Johnson — at 5'4" and 130 pounds — enlisted in the Army in June 1917, just two months after the U.S. entered WWI.
He was assigned to Company C, 15th New York (Colored) Infantry Regiment, an all-Black unit of the New York National Guard. It was federalized, renamed the 369th Infantry Regiment — also known as the Harlem Hellfighters — and deployed to Europe.
And while the segregated U.S. Army relegated Black soldiers to manual labor and other non-combat roles, the French Army was willing to work with them as infantrymen.
The 369th Regiment ended up integrating with the French 161st Division and deploying to a position near the Argonne Forest in northeastern France. Those first few weeks on the frontlines were relatively uneventful — until the night of May 15.
Outnumbered and out of equipment, he persevered
Johnson and Roberts were on night patrol when they heard the sound of gunshots and wire cutters, alerting them to the presence of at least a dozen German soldiers preparing for a surprise raid.
Johnson stalled the Germans by throwing grenades until he ran out. They returned fire, badly injuring Roberts.
Johnson then picked up his French rifle, which carried only three cartridges. Arthur Little, the 1st Battalion commander, described the scene in his 1936 book From Harlem to the Rhine.
"Johnson fired his three shots — the last one almost muzzle-to-breast of the German bearing down upon him," he wrote. "As the German fell, a comrade jumped over his body, pistol in hand, to avenge his death. There was no time for reloading. Johnson swung his rifle round his head, and brought it down with a thrown blow upon the head of the German. The German went down, crying."

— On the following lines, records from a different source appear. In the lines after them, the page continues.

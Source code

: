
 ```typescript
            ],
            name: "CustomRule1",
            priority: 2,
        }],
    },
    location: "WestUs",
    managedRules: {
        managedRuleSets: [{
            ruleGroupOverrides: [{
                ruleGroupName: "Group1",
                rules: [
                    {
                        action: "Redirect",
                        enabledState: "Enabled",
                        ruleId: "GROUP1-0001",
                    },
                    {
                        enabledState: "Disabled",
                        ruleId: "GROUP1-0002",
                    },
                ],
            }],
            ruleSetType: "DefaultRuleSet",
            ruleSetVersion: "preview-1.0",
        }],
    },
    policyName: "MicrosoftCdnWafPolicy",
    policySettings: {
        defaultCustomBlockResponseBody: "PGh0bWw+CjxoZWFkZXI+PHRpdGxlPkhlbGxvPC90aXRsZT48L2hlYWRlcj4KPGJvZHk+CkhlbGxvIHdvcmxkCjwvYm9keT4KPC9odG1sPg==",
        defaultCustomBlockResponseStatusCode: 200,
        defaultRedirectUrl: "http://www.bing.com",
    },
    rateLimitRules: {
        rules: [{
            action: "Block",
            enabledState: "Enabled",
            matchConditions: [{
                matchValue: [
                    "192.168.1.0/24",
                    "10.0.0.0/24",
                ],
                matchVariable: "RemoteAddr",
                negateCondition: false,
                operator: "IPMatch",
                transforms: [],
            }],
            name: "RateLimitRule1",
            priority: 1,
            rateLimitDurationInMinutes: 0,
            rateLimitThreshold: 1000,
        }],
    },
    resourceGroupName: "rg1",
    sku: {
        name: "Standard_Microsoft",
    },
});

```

That's when Johnson noticed some of the soldiers lifting Roberts up, presumably to take him back over enemy lines. He drew his bolo knife, the last of his weapons, and charged at the German soldiers even as they kept shooting at him.
"He killed one German with rifle fire, knocked one down with clubbed rifle, killed two with bolo, killed one with grenade, and, it is believed, wounded others," read the New York National Guard annual report of 1920.
Johnson's "frantic attacks broke the German morale and the enemy raiding party retreated," the Army museum says. He is credited with holding the Germans back from the French line and saving Roberts from capture.
Johnson "displayed the most profound battlefield bravery in World War I, yet for almost a century the nation for which he was willing to give his life shamefully failed to recognize his heroics," Senate Majority Leader Chuck Schumer, a longtime advocate of the renaming, said in a Wednesday statement.
Tuesday's change, he added, ensures that Johnson's legacy will endure.
The Harlem Hellfighters made many contributions to the war
Johnson and Roberts' efforts also boosted the "vigilance and confidence" of the 369th regiment itself.
The honors they received were the first of many for the Harlem Hellfighters, who spent over 191 days in the front-line trenches (more time in continuous combat than any other American unit of its size) and suffered more than 1,400 casualties (more losses than any other American regiment).
And, in a major non-combat contribution, the infantry's band is credited with introducing jazz music to European audiences.
After the war, France awarded the Croix de Guerre medal to 171 members of the regiment, as well as a Croix de Guerre citation to the unit as a whole. Their heroism was recognized in the U.S. at the end of the war, too — even though they were largely forgotten in the decades after it.
"The Harlem Hellfighters were the first New York combat unit to return home, and the regiment, which had been denied a place in the farewell parade the prior year, was rewarded with a victory parade," according to the National Museum of African American History and Culture.
That's the parade that Johnson led. He rode in a convertible instead of marching, due to the metal plate in his foot.
Newspapers reported at the time that he was so moved he stood up, clutching lilies from admirers and bowing to the crowds that were chanting his name — a name that will likely mean something to many more people after this week.